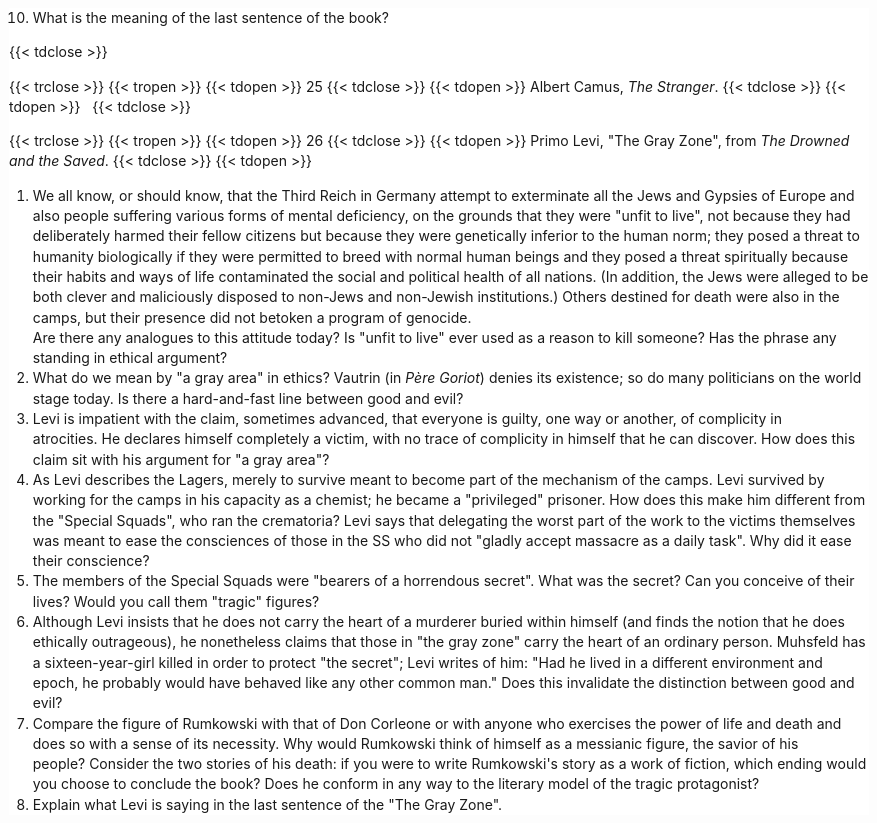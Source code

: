 10.  What is the meaning of the last sentence of the book?


{{< tdclose >}}

{{< trclose >}}
{{< tropen >}}
{{< tdopen >}}
25
{{< tdclose >}}
{{< tdopen >}}
Albert Camus, _The Stranger_.
{{< tdclose >}}
{{< tdopen >}}
 
{{< tdclose >}}

{{< trclose >}}
{{< tropen >}}
{{< tdopen >}}
26
{{< tdclose >}}
{{< tdopen >}}
Primo Levi, "The Gray Zone", from _The Drowned and the Saved_.
{{< tdclose >}}
{{< tdopen >}}


1.  We all know, or should know, that the Third Reich in Germany attempt to exterminate all the Jews and Gypsies of Europe and also people suffering various forms of mental deficiency, on the grounds that they were "unfit to live", not because they had deliberately harmed their fellow citizens but because they were genetically inferior to the human norm; they posed a threat to humanity biologically if they were permitted to breed with normal human beings and they posed a threat spiritually because their habits and ways of life contaminated the social and political health of all nations. (In addition, the Jews were alleged to be both clever and maliciously disposed to non-Jews and non-Jewish institutions.) Others destined for death were also in the camps, but their presence did not betoken a program of genocide.  
    Are there any analogues to this attitude today? Is "unfit to live" ever used as a reason to kill someone? Has the phrase any standing in ethical argument?
2.  What do we mean by "a gray area" in ethics? Vautrin (in _Père Goriot_) denies its existence; so do many politicians on the world stage today. Is there a hard-and-fast line between good and evil?
3.  Levi is impatient with the claim, sometimes advanced, that everyone is guilty, one way or another, of complicity in atrocities. He declares himself completely a victim, with no trace of complicity in himself that he can discover. How does this claim sit with his argument for "a gray area"?
4.  As Levi describes the Lagers, merely to survive meant to become part of the mechanism of the camps. Levi survived by working for the camps in his capacity as a chemist; he became a "privileged" prisoner. How does this make him different from the "Special Squads", who ran the crematoria? Levi says that delegating the worst part of the work to the victims themselves was meant to ease the consciences of those in the SS who did not "gladly accept massacre as a daily task". Why did it ease their conscience?
5.  The members of the Special Squads were "bearers of a horrendous secret". What was the secret? Can you conceive of their lives? Would you call them "tragic" figures?
6.  Although Levi insists that he does not carry the heart of a murderer buried within himself (and finds the notion that he does ethically outrageous), he nonetheless claims that those in "the gray zone" carry the heart of an ordinary person. Muhsfeld has a sixteen-year-girl killed in order to protect "the secret"; Levi writes of him: "Had he lived in a different environment and epoch, he probably would have behaved like any other common man." Does this invalidate the distinction between good and evil?
7.  Compare the figure of Rumkowski with that of Don Corleone or with anyone who exercises the power of life and death and does so with a sense of its necessity. Why would Rumkowski think of himself as a messianic figure, the savior of his people? Consider the two stories of his death: if you were to write Rumkowski's story as a work of fiction, which ending would you choose to conclude the book? Does he conform in any way to the literary model of the tragic protagonist?
8.  Explain what Levi is saying in the last sentence of the "The Gray Zone".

..........

* _WHAT YOU ARE ASKED TO DO_
Give back exactly the lines from the line holding "The members of" through the last line of the listing, including both.

* _ANSWER TO THE EXERCISE_
5.  The members of the Special Squads were "bearers of a horrendous secret". What was the secret? Can you conceive of their lives? Would you call them "tragic" figures?
6.  Although Levi insists that he does not carry the heart of a murderer buried within himself (and finds the notion that he does ethically outrageous), he nonetheless claims that those in "the gray zone" carry the heart of an ordinary person. Muhsfeld has a sixteen-year-girl killed in order to protect "the secret"; Levi writes of him: "Had he lived in a different environment and epoch, he probably would have behaved like any other common man." Does this invalidate the distinction between good and evil?
7.  Compare the figure of Rumkowski with that of Don Corleone or with anyone who exercises the power of life and death and does so with a sense of its necessity. Why would Rumkowski think of himself as a messianic figure, the savior of his people? Consider the two stories of his death: if you were to write Rumkowski's story as a work of fiction, which ending would you choose to conclude the book? Does he conform in any way to the literary model of the tragic protagonist?
8.  Explain what Levi is saying in the last sentence of the "The Gray Zone".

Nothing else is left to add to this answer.